Hands-onAquaman: Battle for Atlantis
We took a look at TDK Mediactive's upcoming superhero adventure, Aquaman: Battle for Atlantis.
At this year's E3, we had the chance to check out an early build of TDK Mediactive's upcoming game, which is based on the DC Comics Aquaman franchise. The game features Arthur, the king of undersea Atlantis, who has been modeled in his current comic-book form, complete with flowing blond hair, beard, and prosthetic harpoon hand. The premise of the game places players in the role of the powerful monarch, who must rescue his native kingdom from the clutches of a triumvirate of his most powerful foes: Ocean Master, Black Manta, and the Lava Lord of Fire Trolls.
The gameplay we observed shifts between a pair of different play styles: third-person undersea shooting from Aquaman's watercraft and hand-to-hand combat on a side-scrolling plane. The shooter segments of the game were highly reminiscent of a Rogue Squadron game, albeit taking place underwater and on rails.
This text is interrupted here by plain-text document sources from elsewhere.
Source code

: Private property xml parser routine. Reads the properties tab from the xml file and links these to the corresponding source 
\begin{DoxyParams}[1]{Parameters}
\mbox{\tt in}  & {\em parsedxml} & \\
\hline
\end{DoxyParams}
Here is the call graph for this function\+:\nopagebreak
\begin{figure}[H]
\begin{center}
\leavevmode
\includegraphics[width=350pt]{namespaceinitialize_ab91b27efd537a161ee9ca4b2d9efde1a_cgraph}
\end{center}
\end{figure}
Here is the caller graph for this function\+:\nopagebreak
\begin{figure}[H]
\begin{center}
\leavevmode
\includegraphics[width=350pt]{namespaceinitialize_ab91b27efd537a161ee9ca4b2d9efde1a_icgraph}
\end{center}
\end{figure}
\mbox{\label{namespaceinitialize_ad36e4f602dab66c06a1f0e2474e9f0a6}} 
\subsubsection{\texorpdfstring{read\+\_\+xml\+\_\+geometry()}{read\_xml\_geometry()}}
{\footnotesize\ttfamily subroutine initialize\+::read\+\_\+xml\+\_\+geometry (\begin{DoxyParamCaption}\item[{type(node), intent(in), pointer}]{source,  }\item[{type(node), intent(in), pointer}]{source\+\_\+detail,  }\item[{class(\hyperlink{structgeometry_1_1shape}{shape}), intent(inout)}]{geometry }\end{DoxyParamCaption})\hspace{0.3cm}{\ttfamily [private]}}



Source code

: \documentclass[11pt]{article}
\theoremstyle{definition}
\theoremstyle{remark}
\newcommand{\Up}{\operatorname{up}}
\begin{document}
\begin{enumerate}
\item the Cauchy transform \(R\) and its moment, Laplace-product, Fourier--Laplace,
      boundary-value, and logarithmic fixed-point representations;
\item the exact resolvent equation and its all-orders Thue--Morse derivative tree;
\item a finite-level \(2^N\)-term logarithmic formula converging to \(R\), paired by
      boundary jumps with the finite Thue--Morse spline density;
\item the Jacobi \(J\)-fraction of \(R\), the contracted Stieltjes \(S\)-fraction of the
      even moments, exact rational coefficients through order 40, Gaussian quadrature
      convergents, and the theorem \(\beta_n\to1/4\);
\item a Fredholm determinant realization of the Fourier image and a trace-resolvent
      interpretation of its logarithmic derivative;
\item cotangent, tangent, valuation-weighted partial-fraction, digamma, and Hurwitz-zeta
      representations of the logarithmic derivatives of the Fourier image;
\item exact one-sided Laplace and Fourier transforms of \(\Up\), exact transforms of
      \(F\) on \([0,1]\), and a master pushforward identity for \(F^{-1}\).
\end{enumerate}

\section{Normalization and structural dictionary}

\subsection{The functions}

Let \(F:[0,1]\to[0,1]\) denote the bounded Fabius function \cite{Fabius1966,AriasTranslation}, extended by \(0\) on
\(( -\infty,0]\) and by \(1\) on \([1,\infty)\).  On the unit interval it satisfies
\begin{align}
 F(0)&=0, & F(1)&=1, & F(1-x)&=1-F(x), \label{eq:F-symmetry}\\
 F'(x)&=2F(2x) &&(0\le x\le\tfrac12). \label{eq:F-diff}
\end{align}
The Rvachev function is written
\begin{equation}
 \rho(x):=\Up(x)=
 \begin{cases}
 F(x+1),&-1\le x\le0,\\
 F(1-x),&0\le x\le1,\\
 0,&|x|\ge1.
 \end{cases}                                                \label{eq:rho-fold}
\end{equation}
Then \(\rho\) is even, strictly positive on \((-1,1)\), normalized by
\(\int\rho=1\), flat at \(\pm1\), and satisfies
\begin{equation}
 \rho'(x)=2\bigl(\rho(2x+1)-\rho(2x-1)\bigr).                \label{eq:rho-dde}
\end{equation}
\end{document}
The submarine that Aquaman pilots is capable of firing off powerful blasts and may include additional armaments in the final version of the game. The craft maneuvered between wide-open spaces of water, filled with enemies, to confined areas within undersea bases and ruined structures.
The fighting sequences in Aquaman were initiated whenever the character encountered enemies while exploring from a third-person platformer type of perspective. Once combat began, Aquaman took up one side of the screen, while between one and three enemies took turns engaging him from the opposite field, each character represented by an onscreen health indicator. Aquaman was able to perform a couple of hand-to-hand maneuvers, but his more exciting moves either made use of his harpoon or his undersea companions. Aquaman could fire off his harpoon, which trailed a line of cable behind it and bound his foe tightly. His cybernetic harpoon could also morph into a fist when he performed a two-fisted maneuver. Combat seemed to play out in a turn-based fashion, as the two-fisted move allowed Aquaman to follow up with more attacks without fear of retaliation. Aquaman's special maneuver, the calling of undersea creatures for assistance, was particularly fun to watch. This move cycled between effects--a bottle-nosed dolphin could make an attack, a killer whale could swim by and take a chomp out of someone, or a great white shark could make a passing attack.
According to TDK Mediactive representatives, the final version of the game will include a total of 24 levels. Aquaman: Battle for Atlantis is currently slated for release on both the Xbox and GameCube and should be in stores by the end of the year.